Chey Yuthearith said more than 100 cubic meters of the wood had been cut in the park in the past several months due to increasing demand. Officials hire poor locals to log black wood, he said, which they carry out on bicycles.
“Powerful people in the armed forces, Forestry Administration and the Ministry of Environment are involved in the illegal trade,” he said, saying he had hard evidence against a powerful Kampot provincial environmental official.
Tim Redford, director the NGO WildAid’s management program in Bokor National Park, also said the trade is becoming a major problem.
One cubic meter, or several trees worth, of the luxury wood can fetch several hundred dollars if bought in the forest and as much as $6,000 in Vietnam, he said.
“This is making locals switch from traditional occupations such as fishing and bamboo collecting into this illegal but lucrative trade in black wood,” he said.
Kampot provincial authorities are investigating the suspected involvement of several officials in illegal logging, provincial Governor Puth Chandarith said Tuesday.

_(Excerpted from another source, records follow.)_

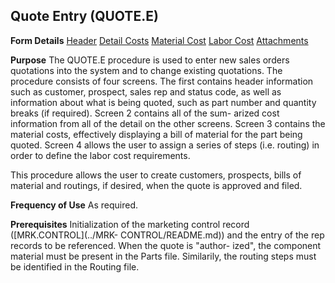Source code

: ## Quote Entry (QUOTE.E)
<PageHeader />

**Form Details**
[Header](../QUOTE-E-1/README.md)
[Detail Costs](../QUOTE-E-2/README.md)
[Material Cost](../QUOTE-E-3/README.md)
[Labor Cost](../QUOTE-E-4/README.md)
[Attachments](../QUOTE-E-5/README.md)

**Purpose**
The QUOTE.E procedure is used to enter new sales orders quotations into the
system and to change existing quotations. The procedure consists of four
screens. The first contains header information such as customer, prospect,
sales rep and status code, as well as information about what is being quoted,
such as part number and quantity breaks (if required). Screen 2 contains all
of the sum- arized cost information from all of the detail on the other
screens. Screen 3 contains the material costs, effectively displaying a bill
of material for the part being quoted. Screen 4 allows the user to assign a
series of steps (i.e. routing) in order to define the labor cost requirements.

This procedure allows the user to create customers, prospects, bills of
material and routings, if desired, when the quote is approved and filed.

**Frequency of Use**
As required.

**Prerequisites**
Initialization of the marketing control record ([MRK.CONTROL](../MRK-
CONTROL/README.md)) and the entry of the rep records to be referenced. When the
quote is "author- ized", the component material must be present in the Parts
file. Similarily, the routing steps must be identified in the Routing file.

<badge text= "Version 8.10.57 " vertical="middle" />

<PageFooter />
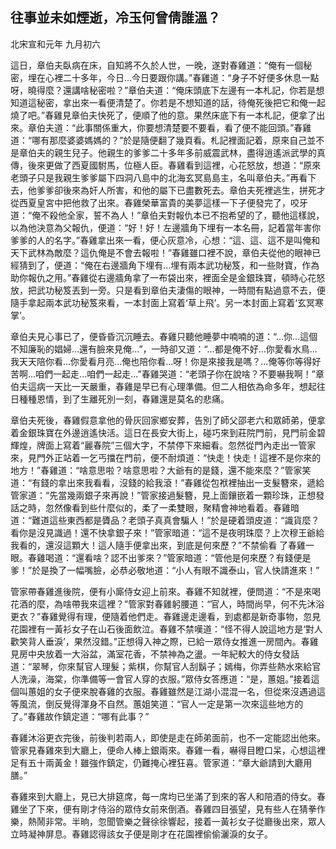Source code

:往事並未如煙逝，冷玉何曾倩誰溫？
------------------------------

北宋宣和元年 九月初六

這日，章伯夫臥病在床，自知將不久於人世，一晚，遂對春雞道：“俺有一個秘密，埋在心裡二十多年，今日...今日要跟你講。”春雞道：“身子不好便多休息一點呀，曉得麼？還講啥秘密啦？”章伯夫道：“俺床頭底下左邊有一本札記，你若是想知道這秘密，拿出來一看便清楚了。你若是不想知道的話，待俺死後把它和俺一起燒了吧。”春雞見章伯夫快死了，便順了他的意。果然床底下有一本札記，便拿了出來。章伯夫道：“此事關係重大，你要想清楚要不要看，看了便不能回頭。”春雞道：“哪有那麼婆婆媽媽的？”於是隨便翻了幾頁看。札記裡面記着，原來自己並不是章伯夫的親生兒子。他親生的爹爹二十多年多前威震武林，盡得逍遙派武學的真傳，後來更做了西夏國駙馬，位極人臣。春雞看到這裡，心花怒放，想道：“原來老頭子只是我親生爹爹屬下四洞八島中的北海玄冥島島主，名叫章伯夫。”再看下去，他爹爹卻後來為奸人所害，和他的屬下已盡數死去。章伯夫死裡逃生，拼死才從西夏皇宮中把他救了出來。春雞榮華富貴的美夢這樣一下子便發完了，咬牙道：“俺不殺他全家，誓不為人！”章伯夫對報仇本已不抱希望的了，聽他這樣說，以為他決意為父報仇，便道：“好！好！左邊牆角下埋有一本名冊，記着當年害你爹爹的人的名字。”春雞拿出來一看，便心灰意冷，心想：“這、這、這不是叫俺和天下武林為敵麼？這仇俺是不會去報啦！”春雞雖口裡不說，章伯夫從他的眼神已經猜到了，便道：“俺在右邊牆角下埋有...埋有兩本武功秘笈，和一些財寶，作為助你報仇之用。”春雞從右邊牆角拿了一布袋出來，裡面全是金銀珠寶，頓時心花怒放，把武功秘笈丟到一旁。只是看到章伯夫淒傷的眼神，一時間有點過意不去，便隨手拿起兩本武功秘笈來看，一本封面上寫着‘草上飛’。另一本封面上寫着‘玄冥寒掌’。

章伯夫見心事已了，便昏昏沉沉睡去。春雞只聽他睡夢中喃喃的道：“...你...這個不知廉恥的娼婦...還有臉來見俺...”，一時卻又道：“...都是俺不好...你愛看水鳥...我天天陪你看...你愛看月亮...俺也陪你看...呀！你是來接我是嗎？...俺等你等得好苦啊...咱們一起走...咱們一起走...”春雞哭道：“老頭子你在說啥？不要嚇我啊！”章伯夫這病一天比一天嚴重，春雞是早已有心理準備。但二人相依為命多年，想起往日種種恩情，到了生離死別一刻，春雞還是莫名的悲痛。


章伯夫死後，春雞假意拿他的骨灰回家鄉安葬，告別了師父邵老六和眾師弟，便拿着金銀珠寶在外邊逍遙快活。這日在長安大街上，碰巧來到莊院門前，見門前金碧輝煌，牌面上寫着“麗春院”三個大字，不禁停下來細看。忽然從門內走出一管家來，見門外正站着一乞丐擋在門前，便不耐煩道：“快走！快走！這裡不是你來的地方！”春雞道：“啥意思啦？啥意思啦？大爺有的是錢，還不能來麼？”管家笑道：“有錢的拿出來我看看，沒錢的給我滾！”春雞從包袱裡抽出一支髮簪來，遞給管家道：“先當幾兩銀子來再說！”管家接過髮簪，見上面鑲嵌着一顆珍珠，正想發話之時，忽然像看到些什麼似的，柔了一柔雙眼，聚精會神地看着。春雞暗道：“難道這些東西都是贗品？老頭子真真會騙人！”於是硬着頭皮道：“識貨麼？看你是沒見識過！還不快拿銀子來！”管家暗道：“這不是夜明珠麼？上次穆王爺給我看的，還沒這顆大！這人隨手便拿出來，到底是何來歷？”不禁偷看 了春雞一眼。春雞喝道：“還看啥？認不出爹來？”管家暗道：“管他是何來歷？有錢便是爹！”於是換了一幅嘴臉，必恭必敬地道：“小人有眼不識泰山，官人快請進來！”

管家帶春雞進後院，便有小廝侍女迎上前來。春雞不知就裡，便問道：“不是來喝花酒的麼，為啥帶我來這裡？”管家對春雞躬腰道：“官人，時間尚早，何不先沐浴更衣？”春雞覺得有理，便隨着他們走。春雞邊走邊看，到處都是新奇事物，忽見花園裡有一黃衫女子在山石後面飲泣。春雞不禁嘆道：“怪不得人說這地方是‘對人歡笑背人垂淚’，果然沒錯。”正想得入神之際，已給一眾侍女推進一房間內。春雞見房中央放着一大浴盆，滿室花香，不禁神為之盪。一年紀較大的侍女發話道：“翠琴，你來幫官人理髮；紫棋，你幫官人刮鬍子；嫣梅，你弄些熱水來給官人洗澡，海棠，你準備等一會官人穿的衣服。”眾侍女答應道：“是，蕙姐。”接着這個叫蕙姐的女子便來脫春雞的衣服。春雞雖然是江湖小混混一名，但從來沒遇過這等風流，倒反覺得渾身不自然。蕙姐笑道：“官人一定是第一次來這些地方的了。”春雞故作鎮定道：“哪有此事？”

春雞沐浴更衣完後，前後判若兩人，即使是走在師弟面前，也不一定能認出他來。管家見春雞來到大廳上，便命人棒上銀兩來。春雞一看，嚇得目瞪口呆，心想這裡足有五十兩黃金！雖強作鎮定，仍難掩心裡狂喜。管家道：“章大爺請到大廳用膳。”

春雞來到大廳上，見已大排筵席，每一席均已坐滿了到來的客人和陪酒的侍女。春雞坐了下來，便有剛才侍浴的眾侍女前來倒酒。春雞四目張望，見有些人在猜拳作樂，熱鬧非常。半晌，忽聞管樂之聲徐徐響起，接着一黃衫女子從廳後出來，眾人立時凝神屏息。春雞認得該女子便是剛才在花園裡偷偷灑淚的女子。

He also demanded an investigation at a meeting of provincial authorities Monday.
Officials in the Ministry of Environment and Forestry Administration denied knowledge of the allegations this week.
Chey Yuthearith and Tim Redford said that a crackdown is essential to protect the park.
They lamented the release by Kampot Provincial Court last week of four villagers arrested in June for logging in Bokor park.
Court and provincial officials said they were freed because they are poor workers, not the ones organizing the logging.
But Chey Yuthearith and Redford said all loggers must be punished.
“I feel only strong action by the park and court will protect Bokor and deter more local people from switching from an honest living to an illegal one,” Redford said.